Good to hear! Congrats to your son.


----------



## martymcfly73 (Sep 17, 2007)

Let's see that video!


----------



## GaryFish (Sep 7, 2007)

That is the freakiest thing I've ever heard! Wowzers! I hope you got that on video and are marketing the footage to some hunting shows. That had to be pretty weird. 

Congrats on a great hunt for you and your son. 

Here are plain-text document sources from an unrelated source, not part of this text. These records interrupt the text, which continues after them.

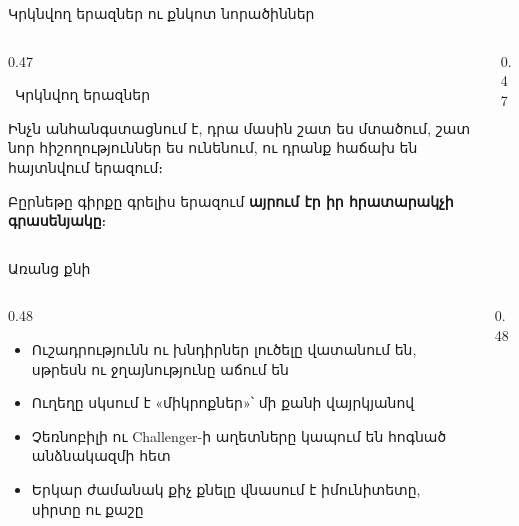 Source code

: \begin{frame}{Կրկնվող երազներ ու քնկոտ նորածիններ}
  \begin{columns}[T]
    \begin{column}{0.47\textwidth}
      \begin{card}[colback=peach!35!cardwhite]
        \ {\blackfont Կրկնվող երազներ}\par\smallskip
        Ինչն անհանգստացնում է, դրա մասին շատ ես մտածում, շատ նոր հիշողություններ ես ունենում, ու դրանք հաճախ են հայտնվում երազում։\par\smallskip
        Բըրնեթը գիրքը գրելիս երազում \textbf{այրում էր իր հրատարակչի գրասենյակը}։
      \end{card}
    \end{column}
    \begin{column}{0.47\textwidth}
    \end{column}
  \end{columns}
\end{frame}

\begin{frame}{Առանց քնի}
  \begin{columns}[c]
    \begin{column}{0.48\textwidth}
      \begin{itemize}
        \item Ուշադրությունն ու խնդիրներ լուծելը վատանում են, սթրեսն ու ջղայնությունը աճում են
        \item Ուղեղը սկսում է «միկրոքներ»՝ մի քանի վայրկյանով
        \item Չեռնոբիլի ու Challenger-ի աղետները կապում են հոգնած անձնակազմի հետ
        \item Երկար ժամանակ քիչ քնելը վնասում է իմունիտետը, սիրտը ու քաշը
      \end{itemize}
    \end{column}
    \begin{column}{0.48\textwidth}
      \centering
    \end{column}
  \end{columns}
\end{frame}

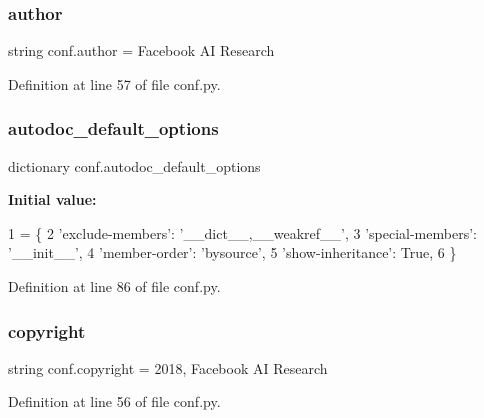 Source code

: \subsubsection{\texorpdfstring{author}{author}}
{\footnotesize\ttfamily string conf.\+author = \textquotesingle{}Facebook AI Research\textquotesingle{}}



Definition at line 57 of file conf.\+py.

\mbox{\label{namespaceconf_ae1323788e132618f5d7b9839f2adc5e3}} 
\subsubsection{\texorpdfstring{autodoc\+\_\+default\+\_\+options}{autodoc\_default\_options}}
{\footnotesize\ttfamily dictionary conf.\+autodoc\+\_\+default\+\_\+options}

{\bfseries Initial value\+:}
\begin{DoxyCode}
1 =  \{
2     \textcolor{stringliteral}{'exclude-members'}: \textcolor{stringliteral}{'\_\_dict\_\_,\_\_weakref\_\_'},
3     \textcolor{stringliteral}{'special-members'}: \textcolor{stringliteral}{'\_\_init\_\_'},
4     \textcolor{stringliteral}{'member-order'}: \textcolor{stringliteral}{'bysource'},
5     \textcolor{stringliteral}{'show-inheritance'}: \textcolor{keyword}{True},
6 \}
\end{DoxyCode}


Definition at line 86 of file conf.\+py.

\mbox{\label{namespaceconf_a33fa97cf51dcb25970fbf53f10159589}} 
\subsubsection{\texorpdfstring{copyright}{copyright}}
{\footnotesize\ttfamily string conf.\+copyright = \textquotesingle{}2018, Facebook AI Research\textquotesingle{}}



Definition at line 56 of file conf.\+py.

\mbox{\label{namespaceconf_a7ad48fb6f3e9b129c02346ea0d3527c1}} 
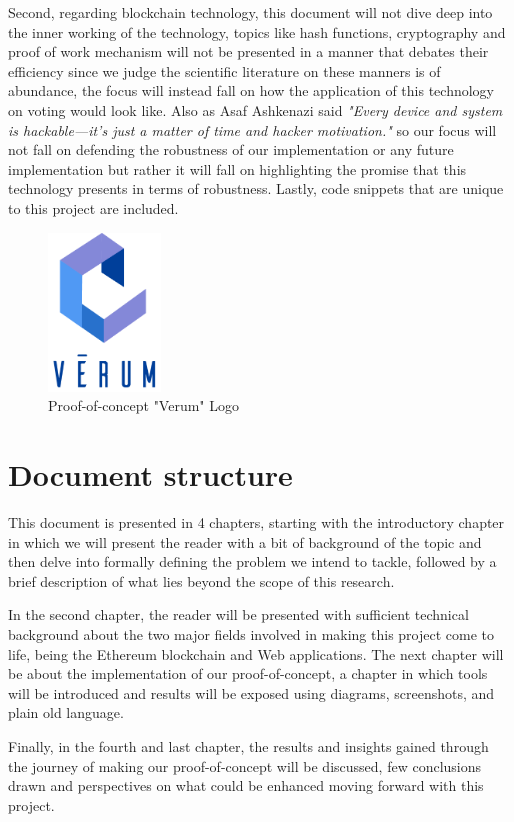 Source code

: Second, regarding blockchain technology, this document will not dive deep into the inner working of the technology, topics like hash functions, cryptography and proof of work mechanism will not be presented in a manner that debates their efficiency since we judge the scientific literature on these manners is of abundance, the focus will instead fall on how the application of this technology on voting would look like. Also as Asaf Ashkenazi said \textit{"Every device and system is hackable—it’s just a matter of time and hacker motivation."}\cite{CybersecurityExpertWarns} so our focus will not fall on defending the robustness of our implementation or any future implementation but rather it will fall on highlighting the promise that this technology presents in terms of robustness.
Lastly, code snippets that are unique to this project are included.

\begin{figure}[h]
	\centering
		\includegraphics[width=3cm]{images/chapter1/verum.png}
		\caption{{\footnotesize Proof-of-concept "Verum" Logo}}
\end{figure}

\section{Document structure}
This document is presented in 4 chapters, starting with the introductory chapter in which we will present the reader with a bit of background of the topic and then delve into formally defining the problem we intend to tackle, followed by a brief description of what lies beyond the scope of this research.

In the second chapter, the reader will be presented with sufficient technical background about the two major fields involved in making this project come to life, being the Ethereum blockchain and Web applications. The next chapter will be about the implementation of our proof-of-concept, a chapter in which tools will be introduced and results will be exposed using diagrams, screenshots, and plain old language.

Finally, in the fourth and last chapter, the results and insights gained through the journey of making our proof-of-concept will be discussed, few conclusions drawn and perspectives on what could be enhanced moving forward with this project.

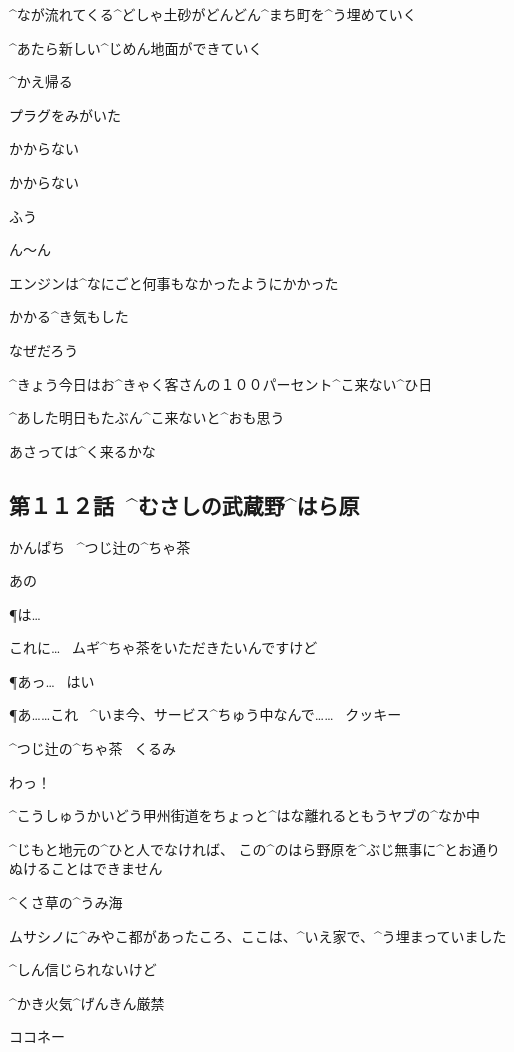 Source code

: \A ^{なが}{流}れてくる^{どしゃ}{土砂}がどんどん^{まち}{町}を^{う}{埋}めていく

\A ^{あたら}{新}しい^{じめん}{地面}ができていく

\page
\A ^{かえ}{帰}る

\page
\A プラグをみがいた

\A かからない

\A かからない

\A ふう

\page
\A ん〜ん

\page[16]
\A エンジンは^{なにごと}{何事}もなかったようにかかった

\A かかる^{き}{気}もした

\A なぜだろう

\page
\A ^{きょう}{今日}はお^{きゃく}{客}さんの１００パーセント^{こ}{来}ない^{ひ}{日}

\page
\A ^{あした}{明日}もたぶん^{こ}{来}ないと^{おも}{思}う

\A あさっては^{く}{来}るかな


\subsection{第１１２話\ ^{むさしの}{武蔵野}^{はら}{原}}

\page[22]
\Sign かんぱち
\ ^{つじ}{辻}の^{ちゃ}{茶}

\K あの

\P は…

\K これに…
\ ムギ^{ちゃ}{茶}をいただきたいんですけど

\P あっ…
\ はい

\page
\P あ……これ
\ ^{いま}{今}、サービス^{ちゅう}{中}なんで……
\ クッキー

\Sign ^{つじ}{辻}の^{ちゃ}{茶}
\ くるみ

\K わっ！

\page
\K ^{こうしゅうかいどう}{甲州街道}をちょっと^{はな}{離}れるともうヤブの^{なか}{中}

\K ^{じもと}{地元}の^{ひと}{人}でなければ、
この^{のはら}{野原}を^{ぶじ}{無事}に^{とお}{通}りぬけることはできません

\page
\K ^{くさ}{草}の^{うみ}{海}

\K ムサシノに^{みやこ}{都}があったころ、ここは、^{いえ}{家}で、^{う}{埋}まっていました

\K ^{しん}{信}じられないけど

\page
\Sign ^{かき}{火気}^{げんきん}{厳禁}

\SH ココネー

And you know the rule of a forum like this - a story that great just isn't complete with out at least one pic of a smiling kid and dead bullwinkle. ;-)


----------



## wyogoob (Sep 7, 2007)

Holey Moley, what a cool hunt. How can we see the video?


----------



## Bears Butt (Sep 12, 2007)

Congrats to your son and to you!


----------



## fishcarver (Sep 10, 2007)

Huge Congratulations to you and your son. I was wondering when you were coming down. I'm glad you got into a bunch of bull and had your pick of the bunch with a heck of a story to go with it. Cant wait to see the picture and video.


----------



## full curl earl (Jun 2, 2012)

Will be some time before the video is off tape, but will try and learn how to post it down the road some time. It is fairly nice video, shot with good equipment on HD film, so hopefully it will be nice and clear and serve as a great memory of a truly great hunt. Utah sure has a gem with that hunt unit.


----------



## sawsman (Sep 13, 2007)

Smoker of a bull !!


----------



## digginfreek (Dec 5, 2007)

Nice bull! Congrats! Can I ask what part of the unit you got him on?


----------



## Bears Butt (Sep 12, 2007)

That has to be one of the largest bulls in the area! Excellent! Glad you got it done!


----------



## RedNekFishR (May 22, 2012)

Awesome Bull, and great story to go with it! Congrats to you and your son on a successful hunt.


----------



## dkhntrdstn (Sep 7, 2007)

very nice bull and congrats to your son. cant wait to see the video.


----------



## wyogoob (Sep 7, 2007)

Holey Moley!! I'd just run the other way.


----------



## duneman101 (Nov 6, 2009)

WOW, great bull, and that is some footage i'd love to see. What a bruiser!


----------



## middlefork (Nov 2, 2008)

Very nice bull. Glad it worked out for you guys. I was wondering how you were doing.


----------



## Bo0YaA (Sep 29, 2008)

Fantastic bull congrats!!


----------



## full curl earl (Jun 2, 2012)

The bull comes from Cowley Canyon area.


----------



## MWScott72 (May 23, 2011)

Congrats full curl! Anyone that has shot a moose knows that the hunt is far from over once they're on the ground! Well, maybe the "hunting "part is done, but the real work lies in wait. They are BIG animals!


----------



## izzydog (Jan 18, 2008)

:shock: WOW


----------



## JERRY (Sep 30, 2007)

Very nice! :O||:


----------



## 35whelen (Jul 3, 2012)

nice bull!


----------



## AF CYN (Mar 19, 2009)

Incredible trophy! I can't wait to draw a moose tag someday.


----------



## colorcountrygunner (Oct 6, 2009)

If some guy beat me up and stole my girl then got shot the next day I would probably react the same way


----------



## Mountain Time (Sep 24, 2007)

Awesome! Glad you were able to get the hunt on film. Can't wait to see it.


----------



## full curl earl (Jun 2, 2012)

Gotta say, I have field dressed a number of critters, and this was by far the most frustrating. Thousands of fly's and Hornets made the job feel like it took days! Only one sting, and my son got it! If that other bull would not have shown up we would have still been working in the cool of sunrise. What a great hunt! Now him and I are headed over to the Milk River Ridge to chase Mulies with our bows. This is a good life my friends.


----------



## hunting777 (May 3, 2009)

full curl earl said:


> This is a good life my friends


Amen to that. What more could we ask for.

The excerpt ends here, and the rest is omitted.